The person who could move an audience to a frenzy, and start a revolution of her own.
—
“Did you see it, Mickey? Did you?” Mary darted into her dressing room as I raced after her, spilling the cup of coffee in my hand. Mickey Neilan was already there waiting, his feet insouciantly on the dressing table—a transgression Mary would allow only him.
“Lower your voice, Tad.” Mickey winced. “I had an epic night this morning.”
Mary shook her head scoldingly, but couldn’t restrain a loving smile, and I understood her indulgence. What was it about Mickey? I’d been trying to puzzle it out ever since I met him, the day I also first met Mary.
Mickey had moved up from an errand boy in the studio; his face was too darkly handsome to ignore, and now he was playing the leading man in some of Mary’s movies, including the one they’d just completed, A Girl of Yesterday, which featured yet another epic performance by yours truly. Why I allowed Mary to persuade me to play her rival in it, I had no idea—yet of course, I did have an idea. I was incapable of saying no to Mary.
When we watched the rushes, again I couldn’t understand why people kept forcing me in front of the camera. “I’m awful! So stiff! Nothing like you, Mary.” I meant it sincerely, and I wasn’t envious. Mary had a gift I didn’t, a gift I’d never be able to learn because I suspected it was something unteachable.
But then, I had a gift that Mary hadn’t. For in spite of Mary’s ability to become different people in her movies, she had no imagination in real life.
“It takes time,” Mary soothed halfheartedly, but she didn’t seem upset when I told her—and everyone within earshot—once and for all, that I was through with acting.
Mickey played Mary’s leading man, and when I watched them together on set I detected something more, at least on his part. Even when the camera wasn’t turning, he let slip a few adoring looks at her. And whenever Owen showed u
p to take Mary to dinner—although never did I see him spend the night in the bungalow, and I’d given up trying to define this odd marriage—Mickey started drinking even earlier than usual.

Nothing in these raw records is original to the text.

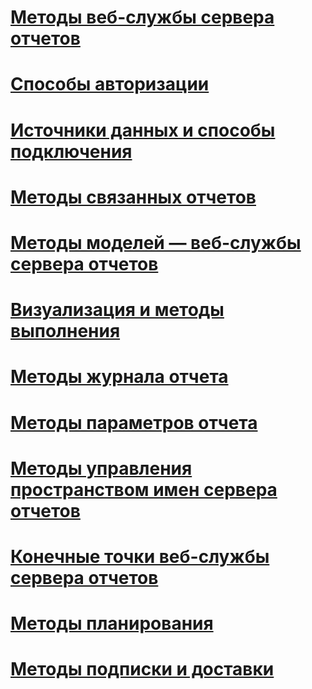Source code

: # [Методы веб-службы сервера отчетов](report-server-web-service-methods.md)

# [Способы авторизации](authorization-methods.md)
# [Источники данных и способы подключения](data-sources-and-connection-methods.md)
# [Методы связанных отчетов](linked-reports-methods.md)
# [Методы моделей — веб-службы сервера отчетов](model-methods-report-server-web-service.md)
# [Визуализация и методы выполнения](rendering-and-execution-methods.md)
# [Методы журнала отчета](report-history-methods.md)
# [Методы параметров отчета](report-parameters-methods.md)
# [Методы управления пространством имен сервера отчетов](report-server-namespace-management-methods.md)
# [Конечные точки веб-службы сервера отчетов](report-server-web-service-endpoints.md)
# [Методы планирования](scheduling-methods.md)
# [Методы подписки и доставки](subscription-and-delivery-methods.md)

“Mickey, are you hungover?” Mary asked fondly as she nudged his feet gently away from her makeup.
“Tad, the worst. The absolute worst. What? Did I see what?”
“Griffith’s Birth of a Nation. Did you see it? What did you think? Frances and I went last night.”
“Did you, now?” Mickey opened one eye up to squint at me; without a word, I handed him the cup of coffee.
“Mickey, it was remarkable.” Mary sat down and began to apply her makeup, expertly; no one did Mary Pickford’s makeup but herself. “I never liked Griffith much personally, but professionally, I respected him. I respect him even more now. He’s changed the industry—you’ll see. People will take us seriously from now on.”
“That’s the worst news I’ve ever heard,” Mickey groaned, finally removing his feet from the table and sitting up straight.
“Now, why on earth would you say that?” I perched on a stool. “Don’t you want to be taken seriously? As an artist?”
“Good Christ, no.”
“But, Mickey, you’re good—really good! Not only as an actor but as a director, too.” I hated it that Mickey didn’t respect himself and his talent. He seemed to have a chip on his shoulder about movies even as he couldn’t seem to stay away from them. And he had such talent—but he seemed to resent that, too. As if his talent got in the way of his drinking.
“Fran, my dear, once we’re taken seriously as an industry—as art”—he pursed his lips and held out his pinkie, as if daintily grasping an imaginary teacup—“the money men will move in. They’ll fuck it all up—excuse me, ladies.” He glanced at Mary, who was frowning.